● **Exercise objective**
Below are the records; give again exactly the line with "highly recommend.", the line with "<https://github.com/tobinjt/dotfiles/blob/master/.pylintrc>.", and each line that lies between them, and nothing besides.

● **Source material**
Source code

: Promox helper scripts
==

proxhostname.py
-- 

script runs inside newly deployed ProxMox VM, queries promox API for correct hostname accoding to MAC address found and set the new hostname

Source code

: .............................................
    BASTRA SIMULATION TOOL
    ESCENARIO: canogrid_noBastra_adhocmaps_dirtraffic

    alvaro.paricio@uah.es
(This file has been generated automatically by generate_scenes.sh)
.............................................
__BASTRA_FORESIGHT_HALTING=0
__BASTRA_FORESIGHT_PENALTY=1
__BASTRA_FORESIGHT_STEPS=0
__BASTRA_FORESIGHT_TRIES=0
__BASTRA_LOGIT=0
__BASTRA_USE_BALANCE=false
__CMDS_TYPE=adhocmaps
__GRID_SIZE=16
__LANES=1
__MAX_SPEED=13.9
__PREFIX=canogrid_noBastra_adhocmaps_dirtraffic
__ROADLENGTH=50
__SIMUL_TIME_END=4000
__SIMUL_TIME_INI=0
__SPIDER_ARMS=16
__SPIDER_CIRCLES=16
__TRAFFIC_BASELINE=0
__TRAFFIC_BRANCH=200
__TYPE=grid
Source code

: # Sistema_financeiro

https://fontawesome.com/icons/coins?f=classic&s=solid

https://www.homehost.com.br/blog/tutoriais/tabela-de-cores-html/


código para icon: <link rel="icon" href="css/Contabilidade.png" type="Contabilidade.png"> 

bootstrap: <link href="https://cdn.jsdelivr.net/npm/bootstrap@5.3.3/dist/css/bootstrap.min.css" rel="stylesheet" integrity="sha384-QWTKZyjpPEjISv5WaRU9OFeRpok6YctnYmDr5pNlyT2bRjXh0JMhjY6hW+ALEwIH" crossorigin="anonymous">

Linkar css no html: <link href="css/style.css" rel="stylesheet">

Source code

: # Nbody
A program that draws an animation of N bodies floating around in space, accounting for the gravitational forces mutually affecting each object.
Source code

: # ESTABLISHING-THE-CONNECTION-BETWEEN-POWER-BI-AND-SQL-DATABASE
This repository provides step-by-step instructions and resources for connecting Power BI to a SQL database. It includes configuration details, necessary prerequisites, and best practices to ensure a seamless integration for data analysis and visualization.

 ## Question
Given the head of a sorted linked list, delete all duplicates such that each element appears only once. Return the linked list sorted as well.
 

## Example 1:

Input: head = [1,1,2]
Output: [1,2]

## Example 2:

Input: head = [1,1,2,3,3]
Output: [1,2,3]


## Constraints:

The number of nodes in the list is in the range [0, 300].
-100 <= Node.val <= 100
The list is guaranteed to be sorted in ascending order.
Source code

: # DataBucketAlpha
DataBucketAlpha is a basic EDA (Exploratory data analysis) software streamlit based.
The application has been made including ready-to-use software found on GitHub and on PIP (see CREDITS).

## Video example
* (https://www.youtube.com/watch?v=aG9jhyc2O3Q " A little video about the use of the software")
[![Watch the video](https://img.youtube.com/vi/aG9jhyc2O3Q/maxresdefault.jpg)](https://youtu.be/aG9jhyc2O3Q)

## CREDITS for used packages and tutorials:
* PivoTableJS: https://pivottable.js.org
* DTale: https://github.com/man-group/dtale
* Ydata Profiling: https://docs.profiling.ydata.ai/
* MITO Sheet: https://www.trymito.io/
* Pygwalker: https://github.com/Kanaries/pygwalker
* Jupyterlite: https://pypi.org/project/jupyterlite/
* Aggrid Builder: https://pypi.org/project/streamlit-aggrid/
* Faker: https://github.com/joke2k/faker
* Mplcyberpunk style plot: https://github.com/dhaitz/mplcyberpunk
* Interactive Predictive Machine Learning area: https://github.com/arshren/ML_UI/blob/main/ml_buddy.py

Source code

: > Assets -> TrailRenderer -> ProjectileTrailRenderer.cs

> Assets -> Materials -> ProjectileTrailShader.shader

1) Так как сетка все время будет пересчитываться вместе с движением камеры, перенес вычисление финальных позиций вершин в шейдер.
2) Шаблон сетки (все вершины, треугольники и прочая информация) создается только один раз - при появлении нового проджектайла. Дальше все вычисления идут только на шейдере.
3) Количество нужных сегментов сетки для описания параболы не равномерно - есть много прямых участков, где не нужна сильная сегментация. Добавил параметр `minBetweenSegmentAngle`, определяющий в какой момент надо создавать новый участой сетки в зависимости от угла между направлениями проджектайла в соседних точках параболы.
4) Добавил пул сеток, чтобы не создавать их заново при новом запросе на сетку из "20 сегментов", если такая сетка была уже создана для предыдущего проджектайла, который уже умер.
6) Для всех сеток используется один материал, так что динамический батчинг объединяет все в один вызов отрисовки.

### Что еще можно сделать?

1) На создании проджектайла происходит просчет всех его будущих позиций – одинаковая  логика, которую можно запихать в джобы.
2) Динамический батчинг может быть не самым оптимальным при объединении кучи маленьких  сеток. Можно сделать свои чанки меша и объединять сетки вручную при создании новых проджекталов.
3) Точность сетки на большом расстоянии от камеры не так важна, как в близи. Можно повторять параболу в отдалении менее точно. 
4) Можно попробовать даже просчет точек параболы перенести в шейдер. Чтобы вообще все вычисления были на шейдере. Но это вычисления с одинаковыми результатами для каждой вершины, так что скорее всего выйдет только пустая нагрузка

---

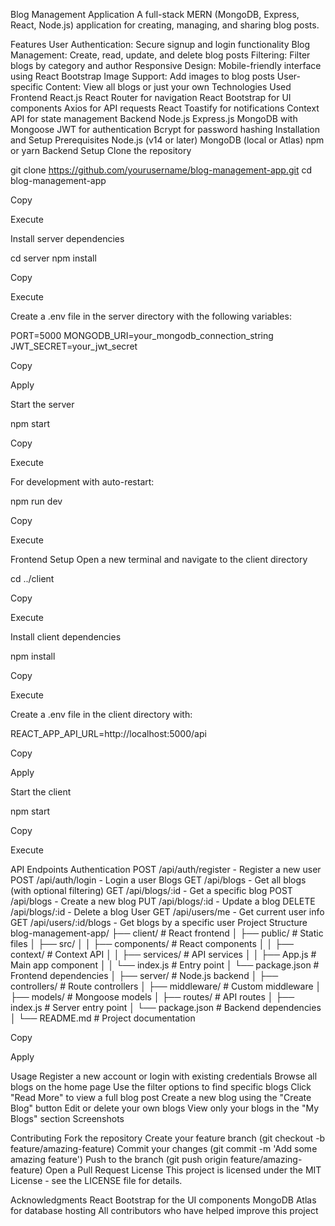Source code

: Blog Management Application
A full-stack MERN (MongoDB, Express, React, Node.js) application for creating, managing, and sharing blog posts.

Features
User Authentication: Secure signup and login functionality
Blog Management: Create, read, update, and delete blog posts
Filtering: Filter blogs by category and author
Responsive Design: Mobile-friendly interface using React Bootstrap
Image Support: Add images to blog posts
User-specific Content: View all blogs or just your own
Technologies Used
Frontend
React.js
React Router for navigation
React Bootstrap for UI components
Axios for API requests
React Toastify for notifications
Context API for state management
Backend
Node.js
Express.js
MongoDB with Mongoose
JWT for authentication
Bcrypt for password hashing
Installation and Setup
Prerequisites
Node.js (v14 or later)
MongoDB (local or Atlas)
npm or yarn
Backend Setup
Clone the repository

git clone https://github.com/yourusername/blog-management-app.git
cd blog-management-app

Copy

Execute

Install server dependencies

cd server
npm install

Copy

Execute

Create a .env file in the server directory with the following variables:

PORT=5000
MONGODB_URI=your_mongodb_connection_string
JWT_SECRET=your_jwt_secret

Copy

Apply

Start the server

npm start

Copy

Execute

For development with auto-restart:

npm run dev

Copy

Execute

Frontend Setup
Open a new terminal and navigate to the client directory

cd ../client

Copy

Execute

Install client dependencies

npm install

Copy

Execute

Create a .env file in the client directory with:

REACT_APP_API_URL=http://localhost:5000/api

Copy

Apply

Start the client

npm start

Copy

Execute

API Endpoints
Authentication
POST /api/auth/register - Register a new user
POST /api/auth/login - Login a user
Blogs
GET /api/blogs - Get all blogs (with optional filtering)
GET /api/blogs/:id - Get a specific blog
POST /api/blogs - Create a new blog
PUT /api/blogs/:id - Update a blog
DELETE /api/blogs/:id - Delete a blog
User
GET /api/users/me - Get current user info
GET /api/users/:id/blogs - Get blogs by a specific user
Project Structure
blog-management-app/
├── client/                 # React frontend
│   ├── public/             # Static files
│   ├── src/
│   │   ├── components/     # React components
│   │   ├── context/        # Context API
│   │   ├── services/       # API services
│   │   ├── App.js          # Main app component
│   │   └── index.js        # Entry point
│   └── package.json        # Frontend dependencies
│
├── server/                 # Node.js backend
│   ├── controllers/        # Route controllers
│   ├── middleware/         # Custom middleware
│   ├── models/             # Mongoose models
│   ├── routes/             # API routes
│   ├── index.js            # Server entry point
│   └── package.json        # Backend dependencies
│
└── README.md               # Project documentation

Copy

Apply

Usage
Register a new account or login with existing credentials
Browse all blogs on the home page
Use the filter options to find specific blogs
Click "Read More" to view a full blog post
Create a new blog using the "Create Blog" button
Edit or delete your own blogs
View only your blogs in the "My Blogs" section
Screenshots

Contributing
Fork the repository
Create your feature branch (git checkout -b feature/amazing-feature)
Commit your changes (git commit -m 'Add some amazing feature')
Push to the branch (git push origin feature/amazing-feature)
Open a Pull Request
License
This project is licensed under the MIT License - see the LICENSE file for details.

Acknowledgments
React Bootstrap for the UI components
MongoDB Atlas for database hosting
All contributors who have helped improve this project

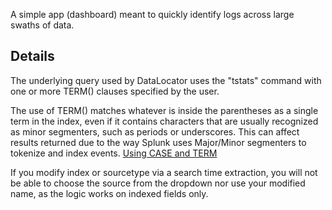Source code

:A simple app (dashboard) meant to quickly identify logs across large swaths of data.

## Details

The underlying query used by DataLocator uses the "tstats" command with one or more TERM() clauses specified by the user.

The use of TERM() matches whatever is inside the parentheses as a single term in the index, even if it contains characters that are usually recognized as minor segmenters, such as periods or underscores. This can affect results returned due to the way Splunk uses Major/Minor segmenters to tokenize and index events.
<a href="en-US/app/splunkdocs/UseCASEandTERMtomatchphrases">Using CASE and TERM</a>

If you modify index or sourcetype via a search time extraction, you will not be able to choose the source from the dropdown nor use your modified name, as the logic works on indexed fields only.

--

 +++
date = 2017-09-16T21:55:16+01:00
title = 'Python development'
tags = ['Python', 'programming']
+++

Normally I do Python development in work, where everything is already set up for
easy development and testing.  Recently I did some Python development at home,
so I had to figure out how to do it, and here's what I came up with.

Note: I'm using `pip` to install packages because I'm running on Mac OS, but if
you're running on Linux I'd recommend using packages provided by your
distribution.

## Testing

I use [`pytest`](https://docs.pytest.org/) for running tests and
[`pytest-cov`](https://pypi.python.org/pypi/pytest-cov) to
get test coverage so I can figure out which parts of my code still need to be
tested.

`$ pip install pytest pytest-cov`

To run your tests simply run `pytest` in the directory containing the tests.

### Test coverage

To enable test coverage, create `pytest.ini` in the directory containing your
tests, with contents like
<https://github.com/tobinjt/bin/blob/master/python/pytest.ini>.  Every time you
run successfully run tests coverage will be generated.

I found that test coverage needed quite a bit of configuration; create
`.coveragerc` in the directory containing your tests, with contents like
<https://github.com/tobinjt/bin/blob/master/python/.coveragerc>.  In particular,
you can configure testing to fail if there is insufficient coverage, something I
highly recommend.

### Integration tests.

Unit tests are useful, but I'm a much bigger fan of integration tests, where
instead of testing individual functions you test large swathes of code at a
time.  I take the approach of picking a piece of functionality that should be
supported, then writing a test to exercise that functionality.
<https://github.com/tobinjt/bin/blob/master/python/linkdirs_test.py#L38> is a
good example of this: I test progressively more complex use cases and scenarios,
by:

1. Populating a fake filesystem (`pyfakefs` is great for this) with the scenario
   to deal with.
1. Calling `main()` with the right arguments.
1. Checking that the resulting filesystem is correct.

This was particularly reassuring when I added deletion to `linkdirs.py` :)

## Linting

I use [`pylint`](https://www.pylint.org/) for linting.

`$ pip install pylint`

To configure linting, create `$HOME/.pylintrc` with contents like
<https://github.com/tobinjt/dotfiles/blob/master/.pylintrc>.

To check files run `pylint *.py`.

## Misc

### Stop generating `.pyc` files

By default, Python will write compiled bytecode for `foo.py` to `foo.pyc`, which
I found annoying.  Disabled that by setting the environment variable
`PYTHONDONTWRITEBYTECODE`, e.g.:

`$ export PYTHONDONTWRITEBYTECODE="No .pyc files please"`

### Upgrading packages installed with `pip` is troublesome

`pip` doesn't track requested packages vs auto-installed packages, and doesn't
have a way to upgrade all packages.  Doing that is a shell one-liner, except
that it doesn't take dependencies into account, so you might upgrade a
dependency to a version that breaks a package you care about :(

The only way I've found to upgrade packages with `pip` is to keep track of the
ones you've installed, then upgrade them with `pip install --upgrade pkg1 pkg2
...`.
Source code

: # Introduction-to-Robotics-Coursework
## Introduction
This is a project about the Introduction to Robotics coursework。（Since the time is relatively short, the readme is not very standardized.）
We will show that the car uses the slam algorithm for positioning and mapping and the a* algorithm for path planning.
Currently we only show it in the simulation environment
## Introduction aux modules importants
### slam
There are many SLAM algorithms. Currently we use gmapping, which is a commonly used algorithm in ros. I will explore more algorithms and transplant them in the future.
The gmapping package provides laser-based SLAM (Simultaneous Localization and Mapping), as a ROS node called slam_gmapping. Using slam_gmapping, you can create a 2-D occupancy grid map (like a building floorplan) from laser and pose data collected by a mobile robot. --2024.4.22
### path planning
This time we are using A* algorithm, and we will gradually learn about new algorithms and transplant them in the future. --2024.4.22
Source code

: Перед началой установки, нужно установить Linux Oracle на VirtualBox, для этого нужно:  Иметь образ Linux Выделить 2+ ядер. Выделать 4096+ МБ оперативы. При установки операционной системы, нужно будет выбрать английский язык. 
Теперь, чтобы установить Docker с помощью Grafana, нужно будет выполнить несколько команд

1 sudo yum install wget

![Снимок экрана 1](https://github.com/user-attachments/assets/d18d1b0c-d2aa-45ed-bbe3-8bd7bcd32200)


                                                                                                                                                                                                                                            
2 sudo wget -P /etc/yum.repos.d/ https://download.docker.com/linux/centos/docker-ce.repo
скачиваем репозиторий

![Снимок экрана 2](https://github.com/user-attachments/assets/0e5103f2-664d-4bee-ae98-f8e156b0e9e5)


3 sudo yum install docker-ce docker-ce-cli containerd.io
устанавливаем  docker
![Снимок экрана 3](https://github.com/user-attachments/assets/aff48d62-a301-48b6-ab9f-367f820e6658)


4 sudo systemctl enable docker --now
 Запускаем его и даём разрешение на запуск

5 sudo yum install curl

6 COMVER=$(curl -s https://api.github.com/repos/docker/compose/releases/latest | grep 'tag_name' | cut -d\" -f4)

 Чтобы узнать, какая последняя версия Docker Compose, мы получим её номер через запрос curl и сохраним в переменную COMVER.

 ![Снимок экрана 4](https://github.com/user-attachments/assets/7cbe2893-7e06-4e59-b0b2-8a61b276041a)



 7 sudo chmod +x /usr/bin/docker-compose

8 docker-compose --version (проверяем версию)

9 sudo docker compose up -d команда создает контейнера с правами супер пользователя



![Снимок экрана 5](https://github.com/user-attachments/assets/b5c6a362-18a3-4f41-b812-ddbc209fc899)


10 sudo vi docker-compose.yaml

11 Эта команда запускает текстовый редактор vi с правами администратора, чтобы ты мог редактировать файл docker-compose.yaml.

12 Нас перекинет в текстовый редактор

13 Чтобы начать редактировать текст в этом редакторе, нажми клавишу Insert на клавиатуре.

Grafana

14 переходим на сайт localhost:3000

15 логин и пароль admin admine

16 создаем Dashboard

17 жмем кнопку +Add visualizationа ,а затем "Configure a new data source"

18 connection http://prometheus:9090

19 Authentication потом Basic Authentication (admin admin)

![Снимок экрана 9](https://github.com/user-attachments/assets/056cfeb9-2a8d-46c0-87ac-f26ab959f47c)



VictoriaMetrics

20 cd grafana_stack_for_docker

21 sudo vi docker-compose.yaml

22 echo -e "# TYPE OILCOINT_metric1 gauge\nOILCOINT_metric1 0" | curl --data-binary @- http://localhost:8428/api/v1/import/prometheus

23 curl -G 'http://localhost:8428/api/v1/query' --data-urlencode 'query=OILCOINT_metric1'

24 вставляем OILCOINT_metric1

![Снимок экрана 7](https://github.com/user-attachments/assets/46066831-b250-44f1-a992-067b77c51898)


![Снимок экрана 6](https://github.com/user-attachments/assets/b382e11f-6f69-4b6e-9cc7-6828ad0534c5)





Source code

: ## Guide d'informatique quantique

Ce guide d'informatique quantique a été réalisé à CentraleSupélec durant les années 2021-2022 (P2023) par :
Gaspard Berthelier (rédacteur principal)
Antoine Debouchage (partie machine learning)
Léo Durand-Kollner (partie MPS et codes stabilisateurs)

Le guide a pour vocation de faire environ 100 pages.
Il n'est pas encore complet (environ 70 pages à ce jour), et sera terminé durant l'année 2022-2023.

● **Written solution**
highly recommend.

### Integration tests.

Unit tests are useful, but I'm a much bigger fan of integration tests, where
instead of testing individual functions you test large swathes of code at a
time.  I take the approach of picking a piece of functionality that should be
supported, then writing a test to exercise that functionality.
<https://github.com/tobinjt/bin/blob/master/python/linkdirs_test.py#L38> is a
good example of this: I test progressively more complex use cases and scenarios,
by:

1. Populating a fake filesystem (`pyfakefs` is great for this) with the scenario
   to deal with.
1. Calling `main()` with the right arguments.
1. Checking that the resulting filesystem is correct.

This was particularly reassuring when I added deletion to `linkdirs.py` :)

## Linting

I use [`pylint`](https://www.pylint.org/) for linting.

`$ pip install pylint`

To configure linting, create `$HOME/.pylintrc` with contents like
<https://github.com/tobinjt/dotfiles/blob/master/.pylintrc>.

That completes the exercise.